Excerpts from a dataset:
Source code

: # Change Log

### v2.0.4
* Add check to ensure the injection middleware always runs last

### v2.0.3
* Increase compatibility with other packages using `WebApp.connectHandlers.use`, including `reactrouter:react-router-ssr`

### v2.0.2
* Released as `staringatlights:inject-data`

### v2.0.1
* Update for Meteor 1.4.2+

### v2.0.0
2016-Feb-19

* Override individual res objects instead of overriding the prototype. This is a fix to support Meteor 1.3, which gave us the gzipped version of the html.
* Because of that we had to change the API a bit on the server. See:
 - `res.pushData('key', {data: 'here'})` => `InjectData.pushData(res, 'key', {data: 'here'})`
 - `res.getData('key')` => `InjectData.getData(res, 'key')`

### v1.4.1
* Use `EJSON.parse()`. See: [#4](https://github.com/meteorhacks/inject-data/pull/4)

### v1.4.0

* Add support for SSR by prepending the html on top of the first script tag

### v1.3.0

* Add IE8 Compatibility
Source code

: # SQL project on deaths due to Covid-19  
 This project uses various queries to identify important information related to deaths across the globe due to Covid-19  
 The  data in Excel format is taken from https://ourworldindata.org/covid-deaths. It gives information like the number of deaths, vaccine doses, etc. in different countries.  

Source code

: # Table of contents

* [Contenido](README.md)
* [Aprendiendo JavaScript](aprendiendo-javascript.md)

* * *

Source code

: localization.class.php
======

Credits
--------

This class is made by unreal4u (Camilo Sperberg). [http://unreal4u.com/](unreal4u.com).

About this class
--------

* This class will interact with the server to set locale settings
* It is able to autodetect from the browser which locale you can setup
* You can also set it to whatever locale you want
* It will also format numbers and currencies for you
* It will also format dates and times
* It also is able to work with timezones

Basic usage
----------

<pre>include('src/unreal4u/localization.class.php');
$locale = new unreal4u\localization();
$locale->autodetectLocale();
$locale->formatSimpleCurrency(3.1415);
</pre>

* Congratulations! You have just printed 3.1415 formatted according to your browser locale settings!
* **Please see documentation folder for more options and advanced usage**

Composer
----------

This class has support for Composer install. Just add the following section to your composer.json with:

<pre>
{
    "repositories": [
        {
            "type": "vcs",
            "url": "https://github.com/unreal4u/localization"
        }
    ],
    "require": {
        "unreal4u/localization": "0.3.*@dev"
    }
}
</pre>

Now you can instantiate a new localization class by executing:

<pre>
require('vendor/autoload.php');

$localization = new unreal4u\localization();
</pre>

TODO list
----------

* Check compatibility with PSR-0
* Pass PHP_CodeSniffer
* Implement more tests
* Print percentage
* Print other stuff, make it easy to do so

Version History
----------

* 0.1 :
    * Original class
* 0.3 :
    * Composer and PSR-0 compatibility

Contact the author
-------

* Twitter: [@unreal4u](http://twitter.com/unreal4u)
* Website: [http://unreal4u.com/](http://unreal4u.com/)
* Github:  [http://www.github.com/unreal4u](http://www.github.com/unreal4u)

==

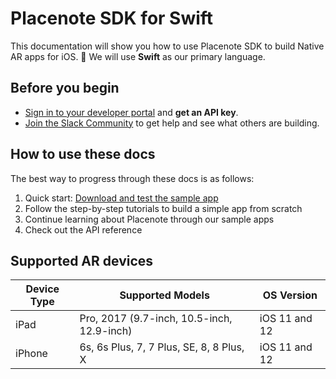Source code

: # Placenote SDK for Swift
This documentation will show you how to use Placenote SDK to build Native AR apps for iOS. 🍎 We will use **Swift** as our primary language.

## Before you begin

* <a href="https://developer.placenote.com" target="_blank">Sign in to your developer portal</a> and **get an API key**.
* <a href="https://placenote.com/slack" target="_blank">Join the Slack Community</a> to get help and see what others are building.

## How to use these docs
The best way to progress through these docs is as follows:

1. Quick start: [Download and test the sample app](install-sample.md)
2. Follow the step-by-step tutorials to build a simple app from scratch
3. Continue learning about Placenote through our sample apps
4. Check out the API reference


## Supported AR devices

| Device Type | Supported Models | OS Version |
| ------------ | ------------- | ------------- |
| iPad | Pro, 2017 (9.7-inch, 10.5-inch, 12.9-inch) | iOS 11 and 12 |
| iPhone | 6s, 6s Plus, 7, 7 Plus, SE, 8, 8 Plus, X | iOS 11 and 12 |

Work instruction: Examine the entries and say how many of their lines hold the word "browser". No other words should accompany the number.

Completed task: 2